HOŞ GELDİNİZ MELEKLER…


        Bebeklerim erken dünyaya geldi. 7 aylık doğdular. Hayallerimde çok farklı bir doğum öyküsü vardı. Bebeklerimin yanımda olduğu bir oda… Her yerde mis gibi bebek kokusu.. Ama benim bebeklerim kuvöze alındı. Diğer odalarda ise bebekleri yanlarında, ziyaretçilerini kabul eden diğer çiçeği burnunda anneler-babalar…  Bense kamerada  tanıştım ilk kez bebeklerimle… 2  gün sonra bebeklerimi yoğun bakımda bırakarak, kollarım boş ağlamaklı çıktım hastaneden.  Bekledim… Her gün babalarının kameraya çektiği görüntüleri izleyerek onlar için süt sağdım. Babaları her gün hastanenin yoğun bakımına taşıdı onlara sütlerini… Onları görmek için hastaneye gittiğimde çok miniklerdi. 1.5 kilo kadar… Elime vermediler. Sadece camdan bakabildim…  Durumları iyi dedi doktorlar. Solunum problemi yok. Yalnızca çok küçükler, beslemek çok zor. 2 kiloya ulaştıklarında size vereceğiz dediler. Bebeklerime ulaşmam 15 günü aldı.. 15 gün sonra evde bir bayram sevinci… Çok mutluyuz… Sağlıklılar… Bütün kontrollerden geçiyoruz. Her şey normal gözüküyor. Biz tam bir aile olduk artık…



      Bu mutluluk 6 ay sürdü… 6 aylıkken hayatımızın dönüm noktası olacak olay başladı…

5 Mayıs 2012 Cumartesi

BAŞLANGIÇ NOKTASI - 05 Mayıs 2012

        Başlamak… Bazen umut verir. Bazen korku… Ama karışık bir heyecan çoğunlukla … Bir şeyler yazmaya başlamak için erken olduğunu düşündüğüm zamanlardandı yine. Önce hikayemi yaşamalı sonra yazmalıydım. Ama sonra bir şey oldu. İçimden bir ses neden bekliyorsun dedi. Bak çevrende gelişen olaylar sana bir işaret gönderiyor yazmalısın. Ne bekliyorsun?

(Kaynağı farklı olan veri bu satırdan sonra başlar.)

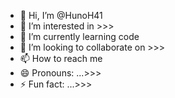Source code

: - 👋 Hi, I’m @HunoH41
- 👀 I’m interested in >>>
- 🌱 I’m currently learning code
- 💞️ I’m looking to collaborate on >>>
- 📫 How to reach me
- 😄 Pronouns: ...>>>
- ⚡ Fun fact: ...>>>

<!---
HunoH41/HunoH41 is a ✨ special ✨ repository because its `README.md` (this file) appears on your GitHub profile.
You can click the Preview link to take a look at your changes.
--->
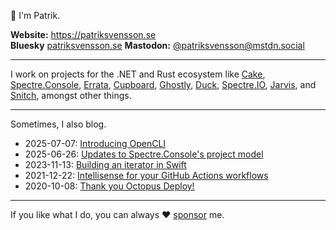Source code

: 👋 I'm Patrik. 

**Website:** https://patriksvensson.se  
**Bluesky** [patriksvensson.se](https://bsky.app/profile/patriksvensson.se)
**Mastodon:** [@patriksvensson@mstdn.social](https://mstdn.social/@patriksvensson)

---

I work on projects for the .NET and Rust ecosystem like 
[Cake](https://github.com/cake-build/cake), 
[Spectre.Console](https://github.com/spectreconsole/spectre.console), 
[Errata](https://github.com/spectreconsole/errata),
[Cupboard](https://github.com/cupboard-project/cupboard),
[Ghostly](https://github.com/patriksvensson/ghostly),
[Duck](https://github.com/duckhq/duck),
[Spectre.IO](https://github.com/spectresystems/spectre.io), 
[Jarvis](https://github.com/spectresystems/jarvis), and
[Snitch](https://github.com/spectresystems/snitch), 
amongst other things.

---

Sometimes, I also blog.

* 2025-07-07: [Introducing OpenCLI](https://patriksvensson.se/posts/2025/07/introducing-open-cli)
* 2025-06-26: [Updates to Spectre.Console's project model](https://patriksvensson.se/posts/2025/06/spectre-console-project-model)
* 2023-11-13: [Building an iterator in Swift](https://patriksvensson.se/posts/2023/11/building-an-iterator-in-swift)
* 2021-12-22: [Intellisense for your GitHub Actions workflows](https://patriksvensson.se/posts/2021/12/intellisense-for-your-github-action-workflows)
* 2020-10-08: [Thank you Octopus Deploy!](https://patriksvensson.se/posts/2020/10/thank-you-octopus-deploy)


---

If you like what I do, you can always 
♥ [sponsor](https://github.com/sponsors/patriksvensson) me.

       Evet yazmalıyım… Çünkü hayatımın rastlantı mı yoksa bir kader mi olduğunu sorgularken ve hikayemi yaşarken bu durumu en iyi şu an anlatabileceğimi düşündüm. YAŞARKEN…

      Evet yazmalıydım… Çünkü anlatacak çok şey vardı…

      Evet yazmalıydım… Mücadelemiz belki başka hayatlara da ışık tutabilirdi.

      Evet yazmalıydım… Çünkü şu an yapabileceğimin en iyisini yapıyordum.


      Evet yazmalıydım… Çünkü zamanı gelmişti.


HİKAYEM

       Amacım hayat hikayemi baştan sonra anlatmak değil kesinlikle. Ben hikayemi  yaşarken hayat beraberinde öyle çok sürprizleri getiriyordu ki  asıl paylaşılması gereken buydu. İster kader deyin, ister rastlantı belki şimdi bu çok da önemli değil. Önemli olan yaşadıklarımın nasıl bir kazanıma yol açtığı. Hiçbir şey başka hiçbir şey bana şu anı yaşamanın ne demek olduğunu şimdi olduğu kadar öğretemezdi. 


      Burada ne bulacağınızı söylemek sizi istediğim bir yere çekmek olur, oysa istediğim bu değil… Okuyan herkesin kendine göre bir şeyler bulması önemli olan.


       5 Mayıs 1974’te Edirne’de açtım dünyaya gözlerimi… Öyle fazla cin gibi bir çocuk değildim. Sonradan gözü açılanlardanım ben… Kendi hayal dünyasında mutlu bir çocuktum.  Okul defterlerime ev krokileri çizerdim. Annem bunları gördüğünde benim kızım mimar olacak derdi. Oysaki ben deftere çizdiğim ev krokilerinin içini döşer hayali insanlar yaratır. Onların hayatlarını oynardım. İstediğim gibi… Sadece bana ait olan benim şekillendirebildiğim bir hayat… Hep mutluydu benim dünyamda insanlar… Öyle çok büyük sıkıntıları yoktu. Sağlıklıydılar.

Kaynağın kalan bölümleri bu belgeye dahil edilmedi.